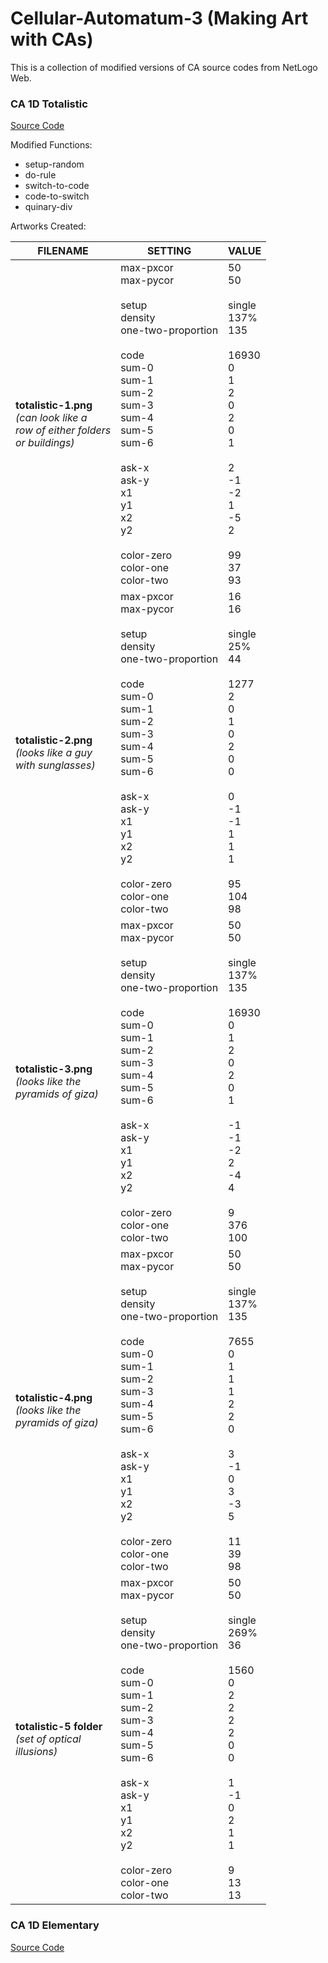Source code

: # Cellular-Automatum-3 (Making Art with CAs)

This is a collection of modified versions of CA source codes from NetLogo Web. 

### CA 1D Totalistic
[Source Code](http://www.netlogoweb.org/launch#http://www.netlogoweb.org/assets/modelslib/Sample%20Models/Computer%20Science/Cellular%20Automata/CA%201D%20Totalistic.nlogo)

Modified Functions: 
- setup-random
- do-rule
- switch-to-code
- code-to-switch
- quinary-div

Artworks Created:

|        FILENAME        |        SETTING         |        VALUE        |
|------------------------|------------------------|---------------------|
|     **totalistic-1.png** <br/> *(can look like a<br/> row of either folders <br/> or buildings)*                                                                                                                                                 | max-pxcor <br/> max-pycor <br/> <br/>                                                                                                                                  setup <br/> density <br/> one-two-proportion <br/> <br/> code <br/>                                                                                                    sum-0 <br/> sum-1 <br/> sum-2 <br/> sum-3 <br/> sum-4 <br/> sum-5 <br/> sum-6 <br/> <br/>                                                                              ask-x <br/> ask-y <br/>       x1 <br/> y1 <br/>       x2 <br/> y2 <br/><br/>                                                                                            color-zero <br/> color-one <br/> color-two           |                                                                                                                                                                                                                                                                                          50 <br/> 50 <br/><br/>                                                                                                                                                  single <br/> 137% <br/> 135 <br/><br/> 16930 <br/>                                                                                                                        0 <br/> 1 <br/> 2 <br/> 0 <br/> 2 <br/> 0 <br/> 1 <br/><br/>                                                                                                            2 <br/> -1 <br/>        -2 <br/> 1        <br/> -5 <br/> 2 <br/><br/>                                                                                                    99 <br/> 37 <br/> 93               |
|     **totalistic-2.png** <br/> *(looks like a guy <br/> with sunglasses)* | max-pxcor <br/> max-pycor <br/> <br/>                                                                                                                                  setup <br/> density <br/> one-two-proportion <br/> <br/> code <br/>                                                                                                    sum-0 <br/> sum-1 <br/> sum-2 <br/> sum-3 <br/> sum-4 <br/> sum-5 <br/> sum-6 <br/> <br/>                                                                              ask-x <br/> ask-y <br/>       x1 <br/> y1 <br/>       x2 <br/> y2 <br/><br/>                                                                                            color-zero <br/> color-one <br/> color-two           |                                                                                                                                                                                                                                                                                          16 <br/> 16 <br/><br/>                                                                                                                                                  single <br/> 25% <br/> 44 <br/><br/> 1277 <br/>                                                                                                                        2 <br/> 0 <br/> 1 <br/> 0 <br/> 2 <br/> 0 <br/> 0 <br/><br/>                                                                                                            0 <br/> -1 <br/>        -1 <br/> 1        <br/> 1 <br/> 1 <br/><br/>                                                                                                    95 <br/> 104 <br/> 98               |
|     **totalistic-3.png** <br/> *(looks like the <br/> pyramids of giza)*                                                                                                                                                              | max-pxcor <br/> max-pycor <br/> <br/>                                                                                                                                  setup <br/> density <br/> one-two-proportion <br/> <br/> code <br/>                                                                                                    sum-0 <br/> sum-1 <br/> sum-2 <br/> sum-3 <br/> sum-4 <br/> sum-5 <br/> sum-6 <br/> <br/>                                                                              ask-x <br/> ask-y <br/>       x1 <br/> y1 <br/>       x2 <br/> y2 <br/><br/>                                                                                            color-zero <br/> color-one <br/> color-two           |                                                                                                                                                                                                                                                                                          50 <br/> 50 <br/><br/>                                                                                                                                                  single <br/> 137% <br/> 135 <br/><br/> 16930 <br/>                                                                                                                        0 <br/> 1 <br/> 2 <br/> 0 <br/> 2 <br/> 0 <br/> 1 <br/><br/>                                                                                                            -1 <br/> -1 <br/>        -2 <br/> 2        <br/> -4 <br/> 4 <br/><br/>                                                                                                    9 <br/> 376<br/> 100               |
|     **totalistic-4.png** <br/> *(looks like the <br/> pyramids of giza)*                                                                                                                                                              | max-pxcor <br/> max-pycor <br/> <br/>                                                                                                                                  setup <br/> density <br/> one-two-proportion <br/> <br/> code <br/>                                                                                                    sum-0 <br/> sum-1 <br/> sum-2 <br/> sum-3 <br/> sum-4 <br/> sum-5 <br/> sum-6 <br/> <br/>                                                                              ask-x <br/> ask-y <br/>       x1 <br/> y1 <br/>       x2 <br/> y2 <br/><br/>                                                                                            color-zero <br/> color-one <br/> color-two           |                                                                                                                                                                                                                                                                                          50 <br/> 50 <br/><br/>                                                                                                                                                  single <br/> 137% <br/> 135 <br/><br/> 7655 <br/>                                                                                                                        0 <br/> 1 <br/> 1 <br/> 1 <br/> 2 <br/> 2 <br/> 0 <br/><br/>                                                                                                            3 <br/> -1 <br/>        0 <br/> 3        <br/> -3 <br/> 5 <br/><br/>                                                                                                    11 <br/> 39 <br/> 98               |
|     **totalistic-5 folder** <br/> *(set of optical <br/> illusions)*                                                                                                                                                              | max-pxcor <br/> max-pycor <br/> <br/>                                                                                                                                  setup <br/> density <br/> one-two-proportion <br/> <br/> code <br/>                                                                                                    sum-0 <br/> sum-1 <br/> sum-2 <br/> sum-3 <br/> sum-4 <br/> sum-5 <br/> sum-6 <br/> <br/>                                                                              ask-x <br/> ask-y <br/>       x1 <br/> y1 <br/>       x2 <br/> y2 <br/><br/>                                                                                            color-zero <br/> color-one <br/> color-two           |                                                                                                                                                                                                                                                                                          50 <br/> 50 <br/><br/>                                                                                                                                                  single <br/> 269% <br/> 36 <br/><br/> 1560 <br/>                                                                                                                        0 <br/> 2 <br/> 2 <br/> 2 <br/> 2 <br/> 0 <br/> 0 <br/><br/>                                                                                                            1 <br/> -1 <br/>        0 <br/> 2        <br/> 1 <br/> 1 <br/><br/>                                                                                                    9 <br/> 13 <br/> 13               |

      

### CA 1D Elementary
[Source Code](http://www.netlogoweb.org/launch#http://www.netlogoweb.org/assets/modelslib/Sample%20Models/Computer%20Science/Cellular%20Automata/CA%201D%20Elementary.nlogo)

** Task to carry out **
State how many lines of the data above contain the word "nlogo", and include nothing other than that number.

** Response to the task **
2